(Description of the task)
State the number of lines in the records beneath that hold the word "women", and add nothing.

|---|

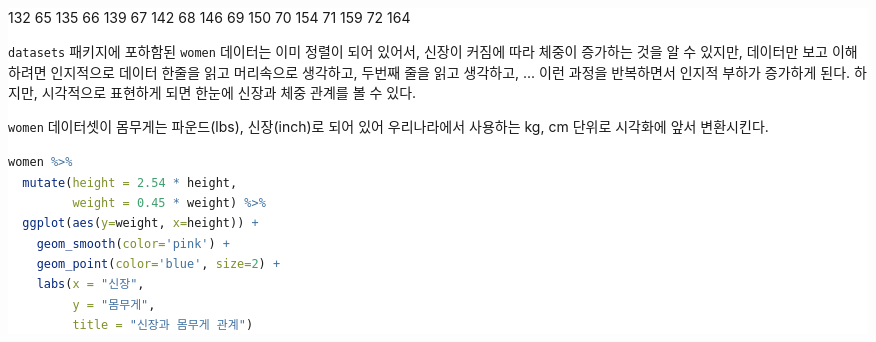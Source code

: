    <td style="text-align:right;"> 132 </td>
  </tr>
  <tr>
   <td style="text-align:right;"> 65 </td>
   <td style="text-align:right;"> 135 </td>
  </tr>
  <tr>
   <td style="text-align:right;"> 66 </td>
   <td style="text-align:right;"> 139 </td>
  </tr>
  <tr>
   <td style="text-align:right;"> 67 </td>
   <td style="text-align:right;"> 142 </td>
  </tr>
  <tr>
   <td style="text-align:right;"> 68 </td>
   <td style="text-align:right;"> 146 </td>
  </tr>
  <tr>
   <td style="text-align:right;"> 69 </td>
   <td style="text-align:right;"> 150 </td>
  </tr>
  <tr>
   <td style="text-align:right;"> 70 </td>
   <td style="text-align:right;"> 154 </td>
  </tr>
  <tr>
   <td style="text-align:right;"> 71 </td>
   <td style="text-align:right;"> 159 </td>
  </tr>
  <tr>
   <td style="text-align:right;"> 72 </td>
   <td style="text-align:right;"> 164 </td>
  </tr>
</tbody>
</table>


`datasets` 패키지에 포하함된 `women` 데이터는 이미 정렬이 되어 있어서, 신장이 커짐에 따라 체중이 증가하는 것을 알 수 있지만, 데이터만 보고 이해하려면 인지적으로 데이터 한줄을 읽고 머리속으로 생각하고, 두번째 줄을 읽고 생각하고, ... 이런 과정을 반복하면서 인지적 부하가 증가하게 된다.
하지만, 시각적으로 표현하게 되면 한눈에 신장과 체중 관계를 볼 수 있다.

`women` 데이터셋이 몸무게는 파운드(lbs), 신장(inch)로 되어 있어 우리나라에서 사용하는
kg, cm 단위로 시각화에 앞서 변환시킨다.


```r
women %>% 
  mutate(height = 2.54 * height,
         weight = 0.45 * weight) %>% 
  ggplot(aes(y=weight, x=height)) + 
    geom_smooth(color='pink') +
    geom_point(color='blue', size=2) +
    labs(x = "신장",
         y = "몸무게",
         title = "신장과 몸무게 관계")
```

|---|

(Output below)
3